Beda Kamera SLR Resmi, Grey Market, Black Market dan Palsu

Hobby fotografi pada dasarnya memang tidak sekedar untuk jepret-jepret gambar saja, melainkan lebih dari itu ditujukan untuk mengambil sebuah moment yang menarik. Bahkan tak jarang beberapa orang yang sudah sukses menekuni bidang ini hanya dengan kemampuannya menjepret gambar. Sehingga bisa menjual karya-karyanya kepada orang lain. Berbekal kamera dengan kualitas baik atau kamera SLR. Jika berbicara mengenai ragam jenis dari produk teknologi untuk abadikan gambar ini sendiri sebenarnya cukup banyak.

Beda Kamera SLR Resmi, Grey Market, Black Market dan Palsu

Mulai dari seri lama kamera pocket, kamera polaroid yang bisa langsung mengeluarkan hasil jepretan, hingga sekarang banyak diantara smartphone yang juga sudah di semati menggunakan kamera berkualitas baik. Namun untuk menghasilkan gambar yang profesional tentunya tak cukup dengan hal ini, paling tidak Anda harus menggunakan kamera yang dibekali settingan khusus agar pengambilan gambar layaknya seorang profesional. Diantaranya adalah kamera DSLR ini.

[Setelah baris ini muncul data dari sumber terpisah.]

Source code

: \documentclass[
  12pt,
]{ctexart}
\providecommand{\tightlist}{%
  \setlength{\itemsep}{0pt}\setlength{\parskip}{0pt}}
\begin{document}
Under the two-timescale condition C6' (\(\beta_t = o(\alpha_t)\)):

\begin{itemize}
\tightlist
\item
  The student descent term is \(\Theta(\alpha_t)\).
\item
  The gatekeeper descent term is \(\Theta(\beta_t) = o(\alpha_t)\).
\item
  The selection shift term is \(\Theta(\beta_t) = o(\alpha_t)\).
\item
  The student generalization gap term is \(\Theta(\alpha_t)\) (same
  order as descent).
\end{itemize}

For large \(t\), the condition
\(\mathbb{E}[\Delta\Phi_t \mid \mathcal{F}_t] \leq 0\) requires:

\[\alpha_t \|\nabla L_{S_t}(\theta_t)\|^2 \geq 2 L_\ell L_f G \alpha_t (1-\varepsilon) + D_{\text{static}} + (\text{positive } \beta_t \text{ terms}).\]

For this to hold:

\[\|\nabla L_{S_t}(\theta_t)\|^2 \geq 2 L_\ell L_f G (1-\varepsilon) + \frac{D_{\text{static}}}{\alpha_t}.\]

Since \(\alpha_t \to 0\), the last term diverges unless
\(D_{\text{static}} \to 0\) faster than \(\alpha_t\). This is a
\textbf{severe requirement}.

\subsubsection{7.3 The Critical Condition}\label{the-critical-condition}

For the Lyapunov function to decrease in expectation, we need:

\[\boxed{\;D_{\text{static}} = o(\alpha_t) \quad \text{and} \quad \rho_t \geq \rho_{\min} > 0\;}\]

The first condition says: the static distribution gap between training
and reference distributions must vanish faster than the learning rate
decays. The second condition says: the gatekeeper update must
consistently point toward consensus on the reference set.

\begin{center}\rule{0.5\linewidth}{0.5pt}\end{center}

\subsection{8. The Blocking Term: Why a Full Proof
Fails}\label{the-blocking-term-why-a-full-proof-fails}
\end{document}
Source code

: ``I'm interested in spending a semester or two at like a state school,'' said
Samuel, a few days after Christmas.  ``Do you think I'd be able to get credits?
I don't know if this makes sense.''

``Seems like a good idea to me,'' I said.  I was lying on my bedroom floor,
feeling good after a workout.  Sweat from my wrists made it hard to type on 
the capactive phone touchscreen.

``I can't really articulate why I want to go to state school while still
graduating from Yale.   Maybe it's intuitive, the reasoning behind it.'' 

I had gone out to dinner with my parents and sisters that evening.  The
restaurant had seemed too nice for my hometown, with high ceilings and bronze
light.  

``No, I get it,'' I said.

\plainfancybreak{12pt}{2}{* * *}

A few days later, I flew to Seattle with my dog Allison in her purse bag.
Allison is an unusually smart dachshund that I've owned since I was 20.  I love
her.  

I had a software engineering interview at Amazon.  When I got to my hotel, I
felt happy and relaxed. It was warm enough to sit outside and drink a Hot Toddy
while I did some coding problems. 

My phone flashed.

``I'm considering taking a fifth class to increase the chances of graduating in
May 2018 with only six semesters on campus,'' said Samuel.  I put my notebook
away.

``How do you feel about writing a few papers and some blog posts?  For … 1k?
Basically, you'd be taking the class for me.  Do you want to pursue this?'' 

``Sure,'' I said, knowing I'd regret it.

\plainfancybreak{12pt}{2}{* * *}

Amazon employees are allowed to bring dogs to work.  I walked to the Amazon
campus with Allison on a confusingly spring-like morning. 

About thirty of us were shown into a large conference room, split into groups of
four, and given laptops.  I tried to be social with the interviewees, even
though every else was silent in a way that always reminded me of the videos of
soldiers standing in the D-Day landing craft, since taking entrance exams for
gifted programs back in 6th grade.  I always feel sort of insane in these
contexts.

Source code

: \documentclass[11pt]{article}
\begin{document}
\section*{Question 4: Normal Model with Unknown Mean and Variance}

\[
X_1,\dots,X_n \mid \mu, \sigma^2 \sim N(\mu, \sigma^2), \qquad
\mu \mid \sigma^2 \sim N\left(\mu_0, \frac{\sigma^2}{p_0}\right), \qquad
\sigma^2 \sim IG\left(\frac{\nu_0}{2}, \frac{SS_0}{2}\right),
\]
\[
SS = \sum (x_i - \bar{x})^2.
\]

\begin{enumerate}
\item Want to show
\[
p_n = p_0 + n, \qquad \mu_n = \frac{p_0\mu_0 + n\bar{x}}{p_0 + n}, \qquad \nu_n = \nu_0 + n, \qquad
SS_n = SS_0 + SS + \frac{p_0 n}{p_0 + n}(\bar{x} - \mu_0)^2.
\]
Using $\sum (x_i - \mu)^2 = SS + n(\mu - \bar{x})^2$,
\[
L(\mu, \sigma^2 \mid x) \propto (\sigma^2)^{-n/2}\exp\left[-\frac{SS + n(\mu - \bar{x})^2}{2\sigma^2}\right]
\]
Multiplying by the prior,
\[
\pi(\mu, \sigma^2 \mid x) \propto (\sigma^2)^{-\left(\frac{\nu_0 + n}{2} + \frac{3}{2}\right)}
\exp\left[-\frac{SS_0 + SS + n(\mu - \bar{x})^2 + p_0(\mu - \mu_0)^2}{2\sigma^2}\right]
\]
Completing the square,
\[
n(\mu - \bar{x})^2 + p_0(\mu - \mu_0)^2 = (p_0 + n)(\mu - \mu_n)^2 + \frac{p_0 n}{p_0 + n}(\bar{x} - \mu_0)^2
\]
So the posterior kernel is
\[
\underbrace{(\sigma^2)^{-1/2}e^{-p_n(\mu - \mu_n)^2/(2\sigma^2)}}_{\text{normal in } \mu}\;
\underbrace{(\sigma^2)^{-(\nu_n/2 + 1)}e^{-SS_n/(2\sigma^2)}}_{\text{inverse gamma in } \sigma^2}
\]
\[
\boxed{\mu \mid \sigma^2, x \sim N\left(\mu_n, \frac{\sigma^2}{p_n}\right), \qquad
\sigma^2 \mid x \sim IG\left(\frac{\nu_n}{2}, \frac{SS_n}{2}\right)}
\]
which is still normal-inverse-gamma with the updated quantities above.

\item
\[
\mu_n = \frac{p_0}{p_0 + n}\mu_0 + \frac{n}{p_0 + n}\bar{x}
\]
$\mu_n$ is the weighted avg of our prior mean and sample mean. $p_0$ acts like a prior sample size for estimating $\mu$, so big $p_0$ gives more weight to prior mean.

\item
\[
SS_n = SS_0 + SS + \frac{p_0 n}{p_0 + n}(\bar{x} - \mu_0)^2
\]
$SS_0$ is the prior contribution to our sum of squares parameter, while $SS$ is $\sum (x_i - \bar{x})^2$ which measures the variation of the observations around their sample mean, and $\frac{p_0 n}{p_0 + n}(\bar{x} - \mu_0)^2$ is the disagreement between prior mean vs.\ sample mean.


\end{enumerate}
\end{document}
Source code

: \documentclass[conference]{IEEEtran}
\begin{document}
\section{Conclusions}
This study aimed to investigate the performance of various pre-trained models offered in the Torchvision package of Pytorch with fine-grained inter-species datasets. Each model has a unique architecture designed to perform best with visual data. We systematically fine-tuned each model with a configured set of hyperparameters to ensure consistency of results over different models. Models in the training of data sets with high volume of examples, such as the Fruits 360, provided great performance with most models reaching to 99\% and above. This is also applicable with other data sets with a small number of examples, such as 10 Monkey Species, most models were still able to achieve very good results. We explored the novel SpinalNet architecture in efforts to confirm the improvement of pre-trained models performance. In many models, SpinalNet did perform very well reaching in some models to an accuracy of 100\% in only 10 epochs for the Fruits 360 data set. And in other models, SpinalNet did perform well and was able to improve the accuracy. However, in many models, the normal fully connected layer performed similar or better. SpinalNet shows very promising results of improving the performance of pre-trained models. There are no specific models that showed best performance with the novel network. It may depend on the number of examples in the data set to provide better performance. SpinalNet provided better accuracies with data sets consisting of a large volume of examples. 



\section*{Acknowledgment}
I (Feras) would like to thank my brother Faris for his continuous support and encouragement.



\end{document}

Namun juga tidak bisa dipungkiri, sebagaimana produk teknologi yang lainnya ada kalanya konsumen juga takut membeli kamera SLR di pasaran karena belum tentu menjamin keaslian. Apalagi sekarang ini juga muncul beberapa istilah produk seperti produk resmi, barang grey atau black market hingga produk palsu. Lalu sebenarnya apa bedanya?, agar tak salah dalam membeli, maka terlebih dahulu ketahui perbedaannya berikut ini, yaitu:

  1. Produk resmi, seperti yang diketahui bahwa barang resmi dikenal juga sebagai produk asli, dimana nantinya perusahaan kamera yang berasal dari negara pembuat tersebut akan mengimpor secara resmi produknya ke pasaran Indonesia. Tentunya melalui badan yang jelas beserta adanya bea cukai atau pajak, sehingga jika melihat dari segi harganya juga paling mahal dibandingkan dengan produk lain.
  2. Produk grey market, sebenarnya sama-sama produk asli, hanya saja terkadang ada beberapa aksesoris penunjang atau kelengkapan barang yang kurang jika dibandingkan dengan produk resminya, juga ada penggunaan bahasa yang tertera pada bagian label kemasan memakai bahasa asli negara tersebut, sehingga jika melihat dari segi harganya juga lebih murah.
  3. Produk black market, ini istilah yang tentunya sering kali Anda dengar, barang black market ini di distribusikan kedalam negeri dengan cara yang tidak resmi atau bisa dikatakan sebagai barang ilegal. Hal ini jugalah yang terkadang membuat harganya murah bisa sampai 10 hingga 30% lebih murah dibandingkan dengan harga barang aslinya.
  4. Produk palsu, seperti namanya maka barang yang dijual benar-benar tidak asli, bisa rakitan atau rekondisi dari produk rusak yang ada sebelumnya, dari segi tampilan sama persis, namun tentu kualitasnya jauh berbeda, sehingga konsumen harus waspada jika membeli, umumnya produk palsu ini dijual dengan harga yang sangat murah.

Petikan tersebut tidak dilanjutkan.